• _PROVIDED MATERIAL_:
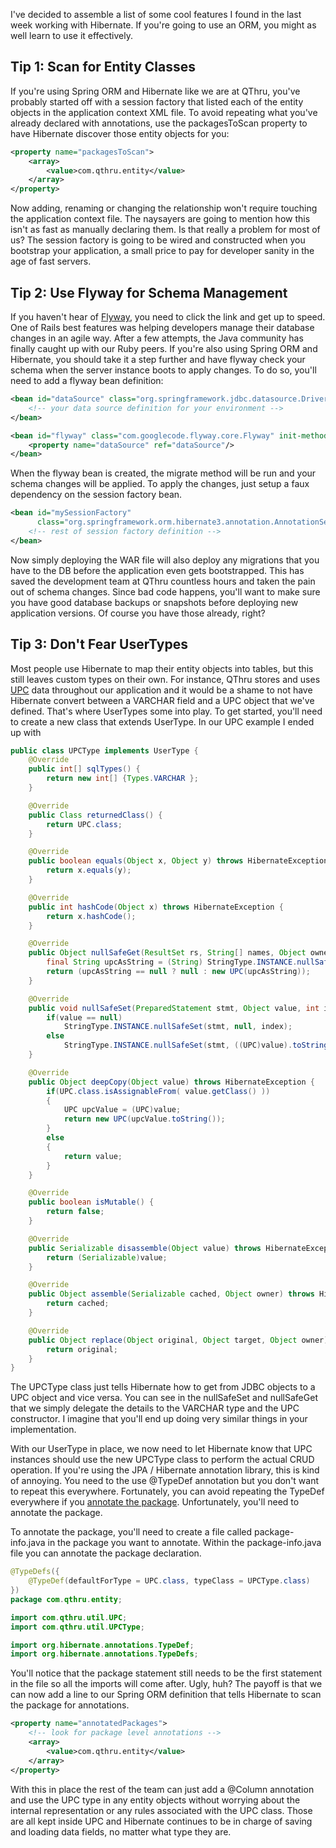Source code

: I've decided to assemble a list of some cool features I found in the last week
working with Hibernate. If you're going to use an ORM, you might as well learn to
use it effectively.

## Tip 1: Scan for Entity Classes

If you're using Spring ORM and Hibernate like we are at QThru, you've probably
started off with a session factory that listed each of the entity objects in the
application context XML file. To avoid repeating what you've already declared with
annotations, use the packagesToScan property to have Hibernate discover those entity
objects for you:

```xml
<property name="packagesToScan">
    <array>
        <value>com.qthru.entity</value>
    </array>
</property>
```

Now adding, renaming or changing the relationship won't require touching the application
context file. The naysayers are going to mention how this isn't as fast as manually
declaring them. Is that really a problem for most of us? The session factory is going to
be wired and constructed when you bootstrap your application, a small price to pay for
developer sanity in the age of fast servers.

## Tip 2: Use Flyway for Schema Management

If you haven't hear of [Flyway](http://flywaydb.org), you need to click the link and get up to
speed. One of Rails best features was helping developers manage their database changes in
an agile way. After a few attempts, the Java community has finally caught up with our Ruby
peers. If you're also using Spring ORM and Hibernate, you should take it a step further and
have flyway check your schema when the server instance boots to apply changes. To do so,
you'll need to add a flyway bean definition:

```xml
<bean id="dataSource" class="org.springframework.jdbc.datasource.DriverManagerDataSource">
    <!-- your data source definition for your environment -->
</bean>

<bean id="flyway" class="com.googlecode.flyway.core.Flyway" init-method="migrate">
    <property name="dataSource" ref="dataSource"/>
</bean>
```

When the flyway bean is created, the migrate method will be run and your schema changes
will be applied. To apply the changes, just setup a faux dependency on the session factory
bean.

```xml
<bean id="mySessionFactory"
      class="org.springframework.orm.hibernate3.annotation.AnnotationSessionFactoryBean" depends-on="flyway">
    <!-- rest of session factory definition -->
</bean>
```

Now simply deploying the WAR file will also deploy any migrations that you have to the DB
before the application even gets bootstrapped. This has saved the development team at QThru
countless hours and taken the pain out of schema changes. Since bad code happens, you'll want
to make sure you have good database backups or snapshots before deploying new application
versions. Of course you have those already, right?

## Tip 3: Don't Fear UserTypes

Most people use Hibernate to map their entity objects into tables, but this still leaves custom
types on their own. For instance, QThru stores and uses
[UPC](http://en.wikipedia.org/wiki/Universal_Product_Code) data throughout our
application and it would be a shame to not have Hibernate convert between a VARCHAR field and a
UPC object that we've defined. That's where UserTypes some into play. To get started, you'll need
to create a new class that extends UserType. In our UPC example I ended up with

```java
public class UPCType implements UserType {
    @Override
    public int[] sqlTypes() {
        return new int[] {Types.VARCHAR };
    }

    @Override
    public Class returnedClass() {
        return UPC.class;
    }

    @Override
    public boolean equals(Object x, Object y) throws HibernateException {
        return x.equals(y);
    }

    @Override
    public int hashCode(Object x) throws HibernateException {
        return x.hashCode();
    }

    @Override
    public Object nullSafeGet(ResultSet rs, String[] names, Object owner) throws HibernateException, SQLException {
        final String upcAsString = (String) StringType.INSTANCE.nullSafeGet(rs, names[0]);
        return (upcAsString == null ? null : new UPC(upcAsString));
    }

    @Override
    public void nullSafeSet(PreparedStatement stmt, Object value, int index) throws HibernateException, SQLException {
        if(value == null)
            StringType.INSTANCE.nullSafeSet(stmt, null, index);
        else
            StringType.INSTANCE.nullSafeSet(stmt, ((UPC)value).toString(), index);
    }

    @Override
    public Object deepCopy(Object value) throws HibernateException {
        if(UPC.class.isAssignableFrom( value.getClass() ))
        {
            UPC upcValue = (UPC)value;
            return new UPC(upcValue.toString());
        }
        else
        {
            return value;
        }
    }

    @Override
    public boolean isMutable() {
        return false;
    }

    @Override
    public Serializable disassemble(Object value) throws HibernateException {
        return (Serializable)value;
    }

    @Override
    public Object assemble(Serializable cached, Object owner) throws HibernateException {
        return cached;
    }

    @Override
    public Object replace(Object original, Object target, Object owner) throws HibernateException {
        return original;
    }
}
```

The UPCType class just tells Hibernate how to get from JDBC objects to a UPC object
and vice versa. You can see in the nullSafeSet and nullSafeGet that we simply delegate
the details to the VARCHAR type and the UPC constructor. I imagine that you'll end up
doing very similar things in your implementation.

With our UserType in place, we now need to let Hibernate know that UPC instances should
use the new UPCType class to perform the actual CRUD operation. If you're using the JPA / Hibernate
annotation library, this is kind of annoying. You need to the use @TypeDef annotation
but you don't want to repeat this everywhere. Fortunately, you can avoid repeating the
TypeDef everywhere if you
[annotate the package](http://docs.oracle.com/javase/specs/jls/se5.0/html/packages.html#7.4.1.1).
Unfortunately, you'll need to annotate the package.

To annotate the package, you'll need to create a file called package-info.java in the
package you want to annotate. Within the package-info.java file you can annotate the
package declaration.

```java
@TypeDefs({
    @TypeDef(defaultForType = UPC.class, typeClass = UPCType.class)
})
package com.qthru.entity;

import com.qthru.util.UPC;
import com.qthru.util.UPCType;

import org.hibernate.annotations.TypeDef;
import org.hibernate.annotations.TypeDefs;
```

You'll notice that the package statement still needs to be the first statement in the file
so all the imports will come after. Ugly, huh? The payoff is that we can now add a line to
our Spring ORM definition that tells Hibernate to scan the package for annotations.

```xml
<property name="annotatedPackages">
    <!-- look for package level annotations -->
    <array>
        <value>com.qthru.entity</value>
    </array>
</property>
```

With this in place the rest of the team can just add a @Column annotation and use the UPC
type in any entity objects without worrying about the internal representation or any rules
associated with the UPC class. Those are all kept inside UPC and Hibernate continues to be
in charge of saving and loading data fields, no matter what type they are.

• _WHAT THIS TASK INVOLVES_: Leave out the pictures. Return exactly the lines from the first line of the records to the line bearing "application context XML", inclusive.

• _TASK RESPONSE_:
Source code

: I've decided to assemble a list of some cool features I found in the last week
working with Hibernate. If you're going to use an ORM, you might as well learn to
use it effectively.

## Tip 1: Scan for Entity Classes

If you're using Spring ORM and Hibernate like we are at QThru, you've probably
started off with a session factory that listed each of the entity objects in the
application context XML file. To avoid repeating what you've already declared with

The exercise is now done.